Though speaking of Kiernan’s other books: how do they compare to this one? If I liked this one, where should I go next?
Lsana: Going back over it you’re probably right about the show occuring in summer of ’09 not ’08. That timeline is rather convenient (show in summer ’09, article on Hopkins in “Culver City Artscape” published in September of ’09, editor’s note written October of ’09) but it does make more sense in terms of the timing of the article. I’m not sure how I became so convinced the show was in summer of ’08…
You’d probably want to read either Silk or Threshold next, or pick up a collection of Kiernan’s short stories to get an idea of her range. I’d probably suggest the latter if you enjoy shorter fiction.
Kiernan’s writing has matured a great deal since her earliest novels; I thought TRT was the work of an author fully in control of her talent while in the fist couple she was still flexing her writing muscles to find her voice.

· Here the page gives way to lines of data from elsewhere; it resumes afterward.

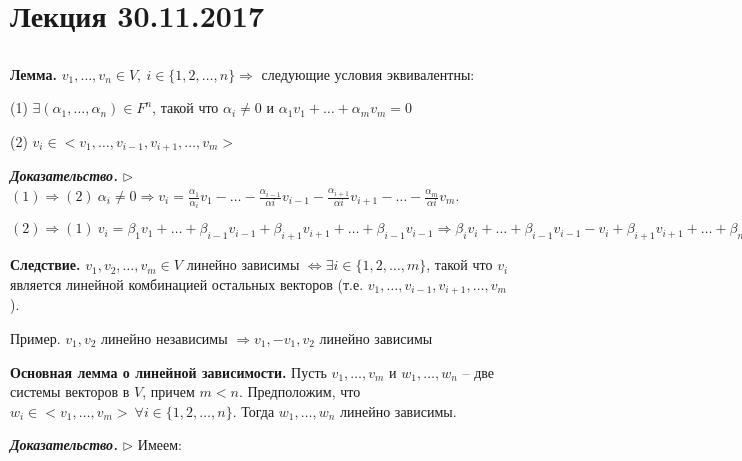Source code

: \section{Лекция 30.11.2017}

\subsection{}

\vspace{\baselineskip}
\textbf{Лемма.} $v_1, \dots, v_n \in V, \ i \in \{1, 2, \dots, n\} \Rightarrow$ следующие условия эквивалентны:

(1) $\exists (\alpha_1, \dots, \alpha_n) \in F^n$, такой что $\alpha_i \neq 0$ и $\alpha_1 v_1 + \dots + \alpha_m v_m = 0$

(2) $v_i \in <v_1, \dots, v_{i-1}, v_{i + 1}, \dots , v_m>$

\vspace{\baselineskip}
\textbf{\textit{Доказательство.}} $\rhd$ $(1) \Rightarrow (2) \ \alpha_i \neq 0 \Rightarrow v_i = \frac{\alpha_1}{\alpha_i} v_1 - \dots - \frac{\alpha_{i-1}}{\alpha{i}} v_{i - 1} - \frac{\alpha_{i+1}}{\alpha{i}} v_{i + 1} - \dots - \frac{\alpha_{m}}{\alpha{i}} v_m$.

$(2) \Rightarrow (1) \ v_i = \beta_1 v_1 + \dots + \beta_{i - 1} v_{i - 1} + \beta_{i + 1} v_{i + 1} + \dots + \beta_{i - 1} v_{i - 1} \Rightarrow \beta_i v_i + \dots + \beta_{i-1} v_{i-1} - v_i + \beta_{i+1} v_{i+1} + \dots + \beta_{m} v_{m} = 0 \ \lhd$

\vspace{\baselineskip}
\textbf{Следствие.} $v_1, v_2, \dots, v_m \in V$ линейно зависимы $\Leftrightarrow \exists i \in \{1, 2, \dots, m\}$, такой что $v_i$ является линейной комбинацией остальных векторов (т.е. $v_1, \dots, v_{i-1}, v_{i+1}, \dots, v_m$).

\vspace{\baselineskip}
Пример. $v_1, v_2$ линейно независимы $\Rightarrow v_1, -v_1, v_2$ линейно зависимы

\vspace{\baselineskip}
\textbf{Основная лемма о линейной зависимости.} Пусть $v_1, \dots, v_m$ и $w_1, \dots, w_n$ -- две системы векторов в $V$, причем $m < n$. Предположим, что $w_i \in <v_1, \dots, v_m> \ \forall i \in \{1, 2, \dots, n\}$. Тогда $w_1, \dots, w_n$ линейно зависимы.

\vspace{\baselineskip}
\textbf{\textit{Доказательство.}} $\rhd$ Имеем:


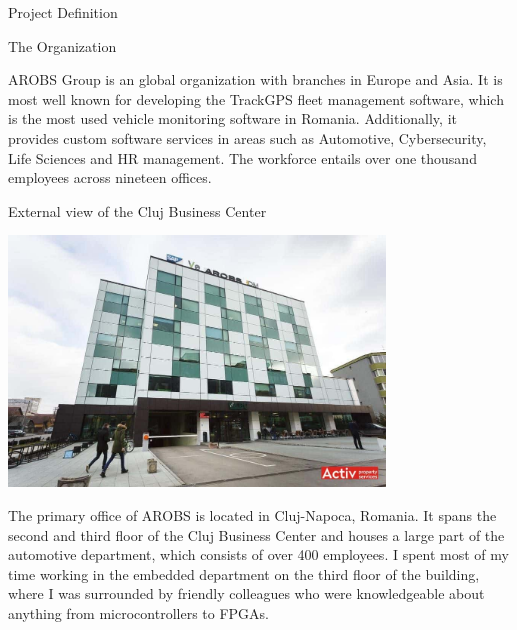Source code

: \documentclass{matthijs}
\begin{document}
	\begin{hoofdstuk}{Project Definition}

		\setlength\parindent{1.5em}
		\setlength{\parskip}{0.5em plus 0.2em minus 0.1em}
		\linespread{1.2}
		\vspace{-2.5ex}
		\begin{paragraaf}{The Organization}

			AROBS Group is an global organization with branches in Europe and Asia.
			It is most well known for developing the TrackGPS fleet management software, which is the most used vehicle monitoring software in Romania.
			Additionally, it provides custom software services in areas such as Automotive, Cybersecurity, Life Sciences and HR management.
			The workforce entails over one thousand employees across nineteen offices.

			\vspace{0.3ex}
			\begin{figuur}{External view of the Cluj Business Center}

				\includegraphics[width=0.75\textwidth, clip, trim=0cm 2cm 0cm 0cm]{cbc.jpg}

			\end{figuur}
			\vspace{-0.2ex}

			\noindent The primary office of AROBS is located in Cluj-Napoca, Romania. 
			It spans the second and third floor of the Cluj Business Center and houses a large part of the automotive department, which consists of over 400 employees.	
			I spent most of my time working in the embedded department on the third floor of the building, where I was surrounded by friendly colleagues who were knowledgeable about anything from microcontrollers to FPGAs.
			

\end{paragraaf}
\end{hoofdstuk}
\end{document}
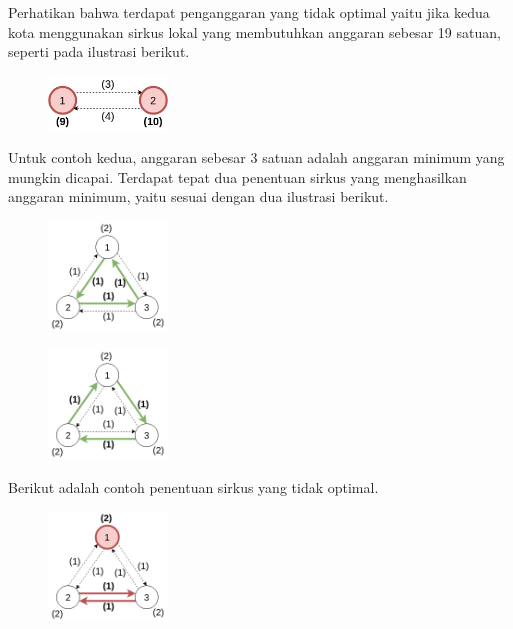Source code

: \documentclass[../main_problemset.tex]{subfiles} %
\begin{document}
Perhatikan bahwa terdapat penganggaran yang tidak optimal yaitu jika kedua kota menggunakan sirkus lokal yang membutuhkan anggaran sebesar 19 satuan, seperti pada ilustrasi berikut.

\begin{figure}[H]
	\centering
	\includegraphics[width=120px]{bis-ddak/asset/Sample_1_NOT_OK}
\end{figure}

Untuk contoh kedua, anggaran sebesar 3 satuan adalah anggaran minimum yang mungkin dicapai. Terdapat tepat dua penentuan sirkus yang menghasilkan anggaran minimum, yaitu sesuai dengan dua ilustrasi berikut.

\vspace{-0.8cm}
\begin{minipage}[t]{0.5\textwidth}
\begin{figure}[H]
	\centering
	\includegraphics[width=120px]{bis-ddak/asset/Sample_2_OK_1}
\end{figure}
\end{minipage}
\begin{minipage}[t]{0.5\textwidth}
\begin{figure}[H]
	\centering
	\includegraphics[width=120px]{bis-ddak/asset/Sample_2_OK_2}
\end{figure}
\end{minipage}
\vspace{0.1cm}

Berikut adalah contoh penentuan sirkus yang tidak optimal.

\begin{figure}[H]
	\centering
	\includegraphics[width=120px]{bis-ddak/asset/Sample_2_NOT_OK}
\end{figure}
\end{document}
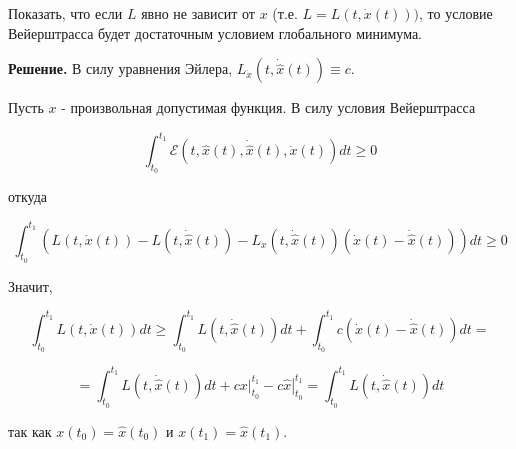 \begin{task}
    Показать, что если $L$ явно не зависит от $x$ (т.е. $L=L(t, \dot{x}(t)))$, то условие Вейерштрасса будет достаточным условием глобального минимума.

    \textbf{Решение.} В силу уравнения Эйлера, $L_{\dot{x}}(t, \dot{\hat{x}}(t)) \equiv c$.
    
    Пусть $x$ - произвольная допустимая функция. В силу условия Вейерштрасса
    
    $$
    \int_{t_{0}}^{t_{1}} \mathcal{E}(t, \hat{x}(t), \dot{\hat{x}}(t), \dot{x}(t)) d t \geq 0
    $$
    
    откуда
    
    $$
    \int_{t_{0}}^{t_{1}}\left(L(t, \dot{x}(t))-L(t, \dot{\hat{x}}(t))-L_{\dot{x}}(t, \dot{\hat{x}}(t))(\dot{x}(t)-\dot{\hat{x}}(t))\right) d t \geq 0
    $$
    
    Значит,
    
    $$
    \int_{t_{0}}^{t_{1}} L(t, \dot{x}(t)) d t \geq \int_{t_{0}}^{t_{1}} L(t, \dot{\hat{x}}(t)) d t+\int_{t_{0}}^{t_{1}} c(\dot{x}(t)-\dot{\hat{x}}(t)) d t=
    $$
    
    $$
    =\int_{t_{0}}^{t_{1}} L(t, \dot{\hat{x}}(t)) d t+\left.c x\right|_{t_{0}} ^{t_{1}}-\left.c \hat{x}\right|_{t_{0}} ^{t_{1}}=\int_{t_{0}}^{t_{1}} L(t, \dot{\hat{x}}(t)) d t
    $$
    
    так как $x\left(t_{0}\right)=\hat{x}\left(t_{0}\right)$ и $x\left(t_{1}\right)=\hat{x}\left(t_{1}\right)$.
    
\end{task}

That doesn’t mean they aren’t good; I liked the sequence of novels starting with Threshold quite a bit. But there are rougher edges and stylistic quirks that she gets rid of in later books; she even pokes a bit of fun at herself for one of those stylistic quirks in… uh… shoot… I don’t remember which book.
Have you read Guy Kay? It’s sort of like how Kay was still working his talent out in the Fionavar tapestry. Some very powerful scenes. A lot of good stuff. But he obviously didn’t have the same control as he does in his later books. He hadn’t yet learned not to use an emotional cleaver when a scalpel would work better. It’s kind of like that.
So you may or you may not like her earlier works as much as TRT depending on what you look for in novels. I still enjoy early Kay even if I know it’s not quite as good as The Lions of al-Rassan or, particularly, The Sarantine Mosaic.
@dtbilek
Yes, this.
I love books that I don’t just toss back on the shelf when I’m finished. I want them to linger.